Старик надолго замолчал, мысленно прошелся по одному из трудных отрезков своей жизни. Легкая дрожь пробежала по его телу, он встряхнулся.

– Ну да чё это я тоску на тебя навожу, ты, поди, не хуже меня все это знаешь.

– Иван Селиверстович, расскажи еще что-нибудь интересное.

– А у меня вся жизнь интересная, в какой закуток ни загляни. Так вот, пришел я с фронта, руки-ноги целы, за всю тяжелую работу первым хватался – стыдно же перед бабами отлынивать – вот и надорвался…

– На бабах ты надорвался, – не выдержала жена. Она сидела в закутке за занавеской и прислушивалась к нашей беседе. Взыграли прошлые обиды! Она вышла из кухоньки и вступила в разговор. – Гулеванить-то как он любил! Да все с куражом, все с вывертом да с норовом. Вот вдовушки и липли к нему. Из сельсовета, бывало, с почтой часто поздно приезжал: «почтовый поезд, дескать, опоздал».

По худому бледному лицу старухи скользнула чуть приметная усмешка.

– Почтарка, небось, какая долго почту не отдавала…

Без злобы бабка ворчала, любила его, гордилась мужем своим, не променял он ее ни на какую молодуху: каждую ночь домой возвращался. И все же приятно вспомнить годы молодые на закате жизни.

Дед сидел довольный, гордый, как петух, выкатил грудь вперед, мол, слышишь, каким гоголем я был, да и сейчас ещё о-го-го! Накручивал свои гусарские усы.

– Во-во, за усы твои, поди, бабы-то и любили, – не унималась старуха. Наведи она какую другую критику на деда, тут бы и получила полный отлуп: «Сиди, мол, в своем углу и не мыркай! Неча в мужицкий разговор встревать!»

Воркотня-воспоминание перевела моего рассказчика на более лирический стиль повествования.

– Так на чем мы остановились? Это надо же, старуха почти слепая, а ухо востро держит. Всю беседу испортила, – добродушно поворчал дед, все еще довольно улыбаясь.

– На тяжелой работе надорвался, – подсказал я, и не смог сдержать улыбки. Дед взглянул на меня, сконфузился и продолжал:

– И тут меня во второй раз «комиссовали». Перевели на легкий труд – почтальоном.

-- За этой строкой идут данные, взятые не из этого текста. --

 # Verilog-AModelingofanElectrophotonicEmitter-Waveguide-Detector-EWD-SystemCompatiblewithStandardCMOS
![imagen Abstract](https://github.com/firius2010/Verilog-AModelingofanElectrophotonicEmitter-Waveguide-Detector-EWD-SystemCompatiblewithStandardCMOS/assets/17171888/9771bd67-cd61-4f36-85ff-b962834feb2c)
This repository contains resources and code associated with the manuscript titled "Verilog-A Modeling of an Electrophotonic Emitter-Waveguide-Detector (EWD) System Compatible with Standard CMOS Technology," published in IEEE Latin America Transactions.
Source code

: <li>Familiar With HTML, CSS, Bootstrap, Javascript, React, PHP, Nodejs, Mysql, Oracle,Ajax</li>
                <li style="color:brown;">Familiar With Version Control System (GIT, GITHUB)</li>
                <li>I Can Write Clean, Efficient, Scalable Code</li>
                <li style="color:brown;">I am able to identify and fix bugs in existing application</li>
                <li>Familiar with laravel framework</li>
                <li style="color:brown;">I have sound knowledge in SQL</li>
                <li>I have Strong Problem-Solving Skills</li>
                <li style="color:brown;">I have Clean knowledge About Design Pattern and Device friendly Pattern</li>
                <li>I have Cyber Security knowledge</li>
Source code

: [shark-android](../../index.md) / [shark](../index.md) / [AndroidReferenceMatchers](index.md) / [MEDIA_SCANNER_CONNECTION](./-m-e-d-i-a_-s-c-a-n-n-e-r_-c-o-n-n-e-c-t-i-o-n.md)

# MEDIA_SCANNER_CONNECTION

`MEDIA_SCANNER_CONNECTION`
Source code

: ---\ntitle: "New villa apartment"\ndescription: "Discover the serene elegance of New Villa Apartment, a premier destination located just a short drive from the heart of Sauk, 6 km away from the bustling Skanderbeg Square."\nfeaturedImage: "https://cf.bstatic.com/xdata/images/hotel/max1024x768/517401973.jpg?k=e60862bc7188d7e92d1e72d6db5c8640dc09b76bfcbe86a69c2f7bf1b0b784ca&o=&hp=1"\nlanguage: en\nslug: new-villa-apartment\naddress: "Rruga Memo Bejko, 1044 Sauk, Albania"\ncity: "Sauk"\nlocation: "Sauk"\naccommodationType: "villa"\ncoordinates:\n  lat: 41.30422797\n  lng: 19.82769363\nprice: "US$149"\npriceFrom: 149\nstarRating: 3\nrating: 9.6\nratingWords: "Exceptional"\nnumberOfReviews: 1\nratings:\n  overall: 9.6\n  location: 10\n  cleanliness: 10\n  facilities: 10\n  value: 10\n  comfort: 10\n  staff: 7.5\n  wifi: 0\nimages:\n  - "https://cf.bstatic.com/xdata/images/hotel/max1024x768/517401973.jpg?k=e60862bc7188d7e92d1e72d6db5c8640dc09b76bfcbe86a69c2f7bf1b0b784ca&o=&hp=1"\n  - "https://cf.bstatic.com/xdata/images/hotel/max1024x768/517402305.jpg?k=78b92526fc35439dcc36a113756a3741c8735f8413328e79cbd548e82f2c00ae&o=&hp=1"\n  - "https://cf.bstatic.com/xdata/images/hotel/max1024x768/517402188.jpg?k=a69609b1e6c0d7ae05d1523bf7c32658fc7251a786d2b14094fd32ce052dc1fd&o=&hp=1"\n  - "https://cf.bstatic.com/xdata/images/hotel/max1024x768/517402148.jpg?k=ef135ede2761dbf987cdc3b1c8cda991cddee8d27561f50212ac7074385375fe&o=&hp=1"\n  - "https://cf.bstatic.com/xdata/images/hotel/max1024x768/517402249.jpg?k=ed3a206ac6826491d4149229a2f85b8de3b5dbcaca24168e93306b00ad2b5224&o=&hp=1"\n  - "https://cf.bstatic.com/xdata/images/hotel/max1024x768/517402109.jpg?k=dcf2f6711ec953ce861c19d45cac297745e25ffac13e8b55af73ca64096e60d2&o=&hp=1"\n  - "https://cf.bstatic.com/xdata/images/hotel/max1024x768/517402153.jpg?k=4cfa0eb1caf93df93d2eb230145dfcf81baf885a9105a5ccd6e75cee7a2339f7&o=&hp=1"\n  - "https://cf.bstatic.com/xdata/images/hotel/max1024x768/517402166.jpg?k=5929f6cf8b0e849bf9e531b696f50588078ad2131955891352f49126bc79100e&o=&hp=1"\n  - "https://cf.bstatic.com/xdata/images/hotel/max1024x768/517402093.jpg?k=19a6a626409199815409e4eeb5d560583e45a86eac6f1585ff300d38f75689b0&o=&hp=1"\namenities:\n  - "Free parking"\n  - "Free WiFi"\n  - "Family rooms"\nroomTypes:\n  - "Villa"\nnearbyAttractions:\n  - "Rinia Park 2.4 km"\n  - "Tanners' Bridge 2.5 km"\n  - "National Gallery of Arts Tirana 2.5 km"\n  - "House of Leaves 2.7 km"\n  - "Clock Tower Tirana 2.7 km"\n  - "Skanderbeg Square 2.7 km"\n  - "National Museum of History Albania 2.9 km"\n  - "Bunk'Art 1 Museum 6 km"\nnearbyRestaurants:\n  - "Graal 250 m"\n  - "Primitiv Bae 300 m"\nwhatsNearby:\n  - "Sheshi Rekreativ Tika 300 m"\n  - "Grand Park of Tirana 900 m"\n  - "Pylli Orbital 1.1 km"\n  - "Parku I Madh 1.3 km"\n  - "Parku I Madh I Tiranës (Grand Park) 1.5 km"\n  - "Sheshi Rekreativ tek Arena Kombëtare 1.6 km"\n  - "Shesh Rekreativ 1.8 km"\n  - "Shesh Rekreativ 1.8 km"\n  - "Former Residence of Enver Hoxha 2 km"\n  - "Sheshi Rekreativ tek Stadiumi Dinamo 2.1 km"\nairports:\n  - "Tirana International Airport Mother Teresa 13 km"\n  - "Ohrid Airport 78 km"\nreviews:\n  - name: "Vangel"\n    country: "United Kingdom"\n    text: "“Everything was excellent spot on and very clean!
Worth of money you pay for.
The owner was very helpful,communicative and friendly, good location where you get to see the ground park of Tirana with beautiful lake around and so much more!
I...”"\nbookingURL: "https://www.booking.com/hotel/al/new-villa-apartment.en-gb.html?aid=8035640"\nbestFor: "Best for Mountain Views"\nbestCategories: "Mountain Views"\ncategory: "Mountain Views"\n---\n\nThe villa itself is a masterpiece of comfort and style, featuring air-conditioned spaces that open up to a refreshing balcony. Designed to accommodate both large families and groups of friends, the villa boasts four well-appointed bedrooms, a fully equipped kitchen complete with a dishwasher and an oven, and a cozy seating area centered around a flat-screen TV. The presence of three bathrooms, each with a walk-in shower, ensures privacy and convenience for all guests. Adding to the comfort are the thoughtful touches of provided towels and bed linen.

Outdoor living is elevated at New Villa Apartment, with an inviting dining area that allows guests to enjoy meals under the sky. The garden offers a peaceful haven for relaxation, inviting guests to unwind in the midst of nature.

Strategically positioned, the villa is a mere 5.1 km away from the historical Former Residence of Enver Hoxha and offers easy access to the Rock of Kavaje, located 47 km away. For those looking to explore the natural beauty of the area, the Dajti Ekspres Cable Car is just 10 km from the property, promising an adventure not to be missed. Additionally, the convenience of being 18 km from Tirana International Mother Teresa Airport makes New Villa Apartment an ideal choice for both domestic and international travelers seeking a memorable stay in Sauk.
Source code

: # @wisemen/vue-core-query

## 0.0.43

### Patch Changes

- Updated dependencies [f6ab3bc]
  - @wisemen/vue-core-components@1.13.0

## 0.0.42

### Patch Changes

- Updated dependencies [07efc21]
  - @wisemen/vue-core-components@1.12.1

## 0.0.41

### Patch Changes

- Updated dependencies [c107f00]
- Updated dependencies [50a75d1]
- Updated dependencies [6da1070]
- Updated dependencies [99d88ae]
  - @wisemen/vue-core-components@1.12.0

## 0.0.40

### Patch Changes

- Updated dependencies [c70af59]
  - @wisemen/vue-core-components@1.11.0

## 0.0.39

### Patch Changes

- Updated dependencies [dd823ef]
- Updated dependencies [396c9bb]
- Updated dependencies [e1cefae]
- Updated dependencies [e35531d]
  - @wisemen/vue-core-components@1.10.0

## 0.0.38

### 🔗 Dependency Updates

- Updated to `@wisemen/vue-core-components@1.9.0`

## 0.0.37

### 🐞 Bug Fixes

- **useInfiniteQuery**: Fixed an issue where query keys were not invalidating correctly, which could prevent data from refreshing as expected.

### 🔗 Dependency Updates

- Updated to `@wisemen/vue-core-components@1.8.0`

Ревнивые реплики старушки добавили в отношения стариков еще больше трогательного очарования и скрытого от постороннего взгляда взаимоуважения и любви. Есть такие люди, которые умеют прятать свою грусть, переживают ее в одиночку и оттого кажутся на людях всегда веселыми и беззаботными. Он был из той, уходящей, породы русских мужиков, которые умели, и жить с размахом, и работать всласть, и чудить, не теряя рассудка.

Я откровенно любовался своим собеседником. Подтянутый узким казацким ремешком с металлическим оконечником-кинчиком, рубаха на нем длинная, навыпуск, воротником-стойкой застегнута, прибрана, постирана, поглажена – бабка ублажала его. Старик сухожильный, не поймешь, какого возраста. Тонкая кожа сухого, красивого, загорелого, точнее, обветренного лица, подчёркивала его молодцеватость. Лишь морщинки глаз, разбегающиеся к вискам птичьими лапками, когда он лукаво улыбался, выдавали его возраст. Чистый, высокий лоб с редким зачесом назад, посыпанным пеплом прожитых неспокойных лет. Стройная фигура. Я представил его в черкеске и папахе – чистый есаул. Как сохранилась эта мужская красота, не сгорела в лихолетье гражданской бойни, дурелома раскрестьянивания, военного тотального призыва? Глубоко сидящие, когда-то голубые, выгоревшие временем глаза постоянно поблескивали мудрой лукавинкой.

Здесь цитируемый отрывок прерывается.